Work to complete:
Give the data again in full. Keep every line the same.

Listed entries:
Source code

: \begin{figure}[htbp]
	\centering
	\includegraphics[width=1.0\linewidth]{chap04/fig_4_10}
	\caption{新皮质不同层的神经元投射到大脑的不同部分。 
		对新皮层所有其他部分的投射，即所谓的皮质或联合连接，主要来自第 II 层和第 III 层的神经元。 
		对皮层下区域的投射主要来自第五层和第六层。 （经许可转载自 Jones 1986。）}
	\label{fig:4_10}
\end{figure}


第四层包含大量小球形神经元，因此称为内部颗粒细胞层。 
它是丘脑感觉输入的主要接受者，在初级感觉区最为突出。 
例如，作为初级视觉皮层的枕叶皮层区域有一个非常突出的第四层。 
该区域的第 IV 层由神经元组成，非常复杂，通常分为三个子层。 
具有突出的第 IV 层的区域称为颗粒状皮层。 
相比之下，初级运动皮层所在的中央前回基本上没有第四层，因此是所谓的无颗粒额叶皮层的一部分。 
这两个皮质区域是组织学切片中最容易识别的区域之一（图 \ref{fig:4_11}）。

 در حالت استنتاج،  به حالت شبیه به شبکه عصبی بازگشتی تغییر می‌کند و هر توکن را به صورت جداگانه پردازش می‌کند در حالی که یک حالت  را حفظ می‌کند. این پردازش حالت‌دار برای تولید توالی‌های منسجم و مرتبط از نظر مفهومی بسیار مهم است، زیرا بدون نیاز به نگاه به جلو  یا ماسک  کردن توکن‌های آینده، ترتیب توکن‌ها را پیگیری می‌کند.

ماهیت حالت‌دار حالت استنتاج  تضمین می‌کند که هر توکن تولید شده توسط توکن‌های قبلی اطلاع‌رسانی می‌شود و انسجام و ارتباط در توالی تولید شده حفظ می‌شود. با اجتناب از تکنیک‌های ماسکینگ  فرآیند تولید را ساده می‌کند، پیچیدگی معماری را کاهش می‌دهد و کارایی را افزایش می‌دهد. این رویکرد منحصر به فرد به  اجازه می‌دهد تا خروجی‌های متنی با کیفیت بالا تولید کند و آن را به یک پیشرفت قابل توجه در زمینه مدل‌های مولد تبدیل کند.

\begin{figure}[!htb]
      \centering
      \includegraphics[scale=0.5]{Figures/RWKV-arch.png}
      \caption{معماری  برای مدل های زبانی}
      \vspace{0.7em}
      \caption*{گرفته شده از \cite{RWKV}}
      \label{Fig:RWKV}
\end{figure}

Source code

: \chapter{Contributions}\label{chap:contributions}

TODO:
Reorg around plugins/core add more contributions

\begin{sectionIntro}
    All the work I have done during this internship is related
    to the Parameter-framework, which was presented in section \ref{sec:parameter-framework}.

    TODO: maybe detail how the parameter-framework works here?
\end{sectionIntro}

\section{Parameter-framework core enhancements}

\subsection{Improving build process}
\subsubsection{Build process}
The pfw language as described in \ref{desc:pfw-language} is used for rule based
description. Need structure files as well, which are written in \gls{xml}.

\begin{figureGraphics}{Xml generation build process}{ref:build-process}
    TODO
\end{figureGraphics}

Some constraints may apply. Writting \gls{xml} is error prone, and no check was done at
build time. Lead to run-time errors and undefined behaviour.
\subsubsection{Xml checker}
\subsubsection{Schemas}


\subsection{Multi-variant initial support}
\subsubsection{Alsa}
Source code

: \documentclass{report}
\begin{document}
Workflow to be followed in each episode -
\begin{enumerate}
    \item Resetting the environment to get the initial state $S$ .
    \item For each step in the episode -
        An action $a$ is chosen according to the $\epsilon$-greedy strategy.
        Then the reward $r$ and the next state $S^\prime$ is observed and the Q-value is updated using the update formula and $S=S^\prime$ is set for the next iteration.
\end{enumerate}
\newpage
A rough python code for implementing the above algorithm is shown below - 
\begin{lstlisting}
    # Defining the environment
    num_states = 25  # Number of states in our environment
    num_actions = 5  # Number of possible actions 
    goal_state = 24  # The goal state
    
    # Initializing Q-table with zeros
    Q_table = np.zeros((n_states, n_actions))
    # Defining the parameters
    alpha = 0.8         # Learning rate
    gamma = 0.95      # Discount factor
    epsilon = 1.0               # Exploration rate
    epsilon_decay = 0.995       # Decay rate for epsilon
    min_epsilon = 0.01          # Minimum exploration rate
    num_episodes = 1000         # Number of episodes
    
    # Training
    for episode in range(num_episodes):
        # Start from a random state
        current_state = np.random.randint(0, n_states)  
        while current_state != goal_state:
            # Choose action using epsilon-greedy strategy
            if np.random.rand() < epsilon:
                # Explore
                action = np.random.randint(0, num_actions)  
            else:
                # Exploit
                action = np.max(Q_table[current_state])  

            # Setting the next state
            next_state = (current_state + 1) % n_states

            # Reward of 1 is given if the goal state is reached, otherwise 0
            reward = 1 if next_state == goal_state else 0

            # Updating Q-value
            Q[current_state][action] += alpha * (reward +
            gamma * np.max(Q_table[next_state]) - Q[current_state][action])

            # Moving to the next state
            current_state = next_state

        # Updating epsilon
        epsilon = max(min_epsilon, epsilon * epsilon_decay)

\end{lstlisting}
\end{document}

Exercise response:
Source code

: \begin{figure}[htbp]
	\centering
	\includegraphics[width=1.0\linewidth]{chap04/fig_4_10}
	\caption{新皮质不同层的神经元投射到大脑的不同部分。 
		对新皮层所有其他部分的投射，即所谓的皮质或联合连接，主要来自第 II 层和第 III 层的神经元。 
		对皮层下区域的投射主要来自第五层和第六层。 （经许可转载自 Jones 1986。）}
	\label{fig:4_10}
\end{figure}


第四层包含大量小球形神经元，因此称为内部颗粒细胞层。 
它是丘脑感觉输入的主要接受者，在初级感觉区最为突出。 
例如，作为初级视觉皮层的枕叶皮层区域有一个非常突出的第四层。 
该区域的第 IV 层由神经元组成，非常复杂，通常分为三个子层。 
具有突出的第 IV 层的区域称为颗粒状皮层。 
相比之下，初级运动皮层所在的中央前回基本上没有第四层，因此是所谓的无颗粒额叶皮层的一部分。 
这两个皮质区域是组织学切片中最容易识别的区域之一（图 \ref{fig:4_11}）。

 در حالت استنتاج،  به حالت شبیه به شبکه عصبی بازگشتی تغییر می‌کند و هر توکن را به صورت جداگانه پردازش می‌کند در حالی که یک حالت  را حفظ می‌کند. این پردازش حالت‌دار برای تولید توالی‌های منسجم و مرتبط از نظر مفهومی بسیار مهم است، زیرا بدون نیاز به نگاه به جلو  یا ماسک  کردن توکن‌های آینده، ترتیب توکن‌ها را پیگیری می‌کند.

ماهیت حالت‌دار حالت استنتاج  تضمین می‌کند که هر توکن تولید شده توسط توکن‌های قبلی اطلاع‌رسانی می‌شود و انسجام و ارتباط در توالی تولید شده حفظ می‌شود. با اجتناب از تکنیک‌های ماسکینگ  فرآیند تولید را ساده می‌کند، پیچیدگی معماری را کاهش می‌دهد و کارایی را افزایش می‌دهد. این رویکرد منحصر به فرد به  اجازه می‌دهد تا خروجی‌های متنی با کیفیت بالا تولید کند و آن را به یک پیشرفت قابل توجه در زمینه مدل‌های مولد تبدیل کند.

\begin{figure}[!htb]
      \centering
      \includegraphics[scale=0.5]{Figures/RWKV-arch.png}
      \caption{معماری  برای مدل های زبانی}
      \vspace{0.7em}
      \caption*{گرفته شده از \cite{RWKV}}
      \label{Fig:RWKV}
\end{figure}

Source code

: \chapter{Contributions}\label{chap:contributions}

TODO:
Reorg around plugins/core add more contributions

\begin{sectionIntro}
    All the work I have done during this internship is related
    to the Parameter-framework, which was presented in section \ref{sec:parameter-framework}.

    TODO: maybe detail how the parameter-framework works here?
\end{sectionIntro}

\section{Parameter-framework core enhancements}

\subsection{Improving build process}
\subsubsection{Build process}
The pfw language as described in \ref{desc:pfw-language} is used for rule based
description. Need structure files as well, which are written in \gls{xml}.

\begin{figureGraphics}{Xml generation build process}{ref:build-process}
    TODO
\end{figureGraphics}

Some constraints may apply. Writting \gls{xml} is error prone, and no check was done at
build time. Lead to run-time errors and undefined behaviour.
\subsubsection{Xml checker}
\subsubsection{Schemas}


\subsection{Multi-variant initial support}
\subsubsection{Alsa}
Source code

: \documentclass{report}
\begin{document}
Workflow to be followed in each episode -
\begin{enumerate}
    \item Resetting the environment to get the initial state $S$ .
    \item For each step in the episode -
        An action $a$ is chosen according to the $\epsilon$-greedy strategy.
        Then the reward $r$ and the next state $S^\prime$ is observed and the Q-value is updated using the update formula and $S=S^\prime$ is set for the next iteration.
\end{enumerate}
\newpage
A rough python code for implementing the above algorithm is shown below - 
\begin{lstlisting}
    # Defining the environment
    num_states = 25  # Number of states in our environment
    num_actions = 5  # Number of possible actions 
    goal_state = 24  # The goal state
    
    # Initializing Q-table with zeros
    Q_table = np.zeros((n_states, n_actions))
    # Defining the parameters
    alpha = 0.8         # Learning rate
    gamma = 0.95      # Discount factor
    epsilon = 1.0               # Exploration rate
    epsilon_decay = 0.995       # Decay rate for epsilon
    min_epsilon = 0.01          # Minimum exploration rate
    num_episodes = 1000         # Number of episodes
    
    # Training
    for episode in range(num_episodes):
        # Start from a random state
        current_state = np.random.randint(0, n_states)  
        while current_state != goal_state:
            # Choose action using epsilon-greedy strategy
            if np.random.rand() < epsilon:
                # Explore
                action = np.random.randint(0, num_actions)  
            else:
                # Exploit
                action = np.max(Q_table[current_state])  

            # Setting the next state
            next_state = (current_state + 1) % n_states

            # Reward of 1 is given if the goal state is reached, otherwise 0
            reward = 1 if next_state == goal_state else 0

            # Updating Q-value
            Q[current_state][action] += alpha * (reward +
            gamma * np.max(Q_table[next_state]) - Q[current_state][action])

            # Moving to the next state
            current_state = next_state

        # Updating epsilon
        epsilon = max(min_epsilon, epsilon * epsilon_decay)

\end{lstlisting}
\end{document}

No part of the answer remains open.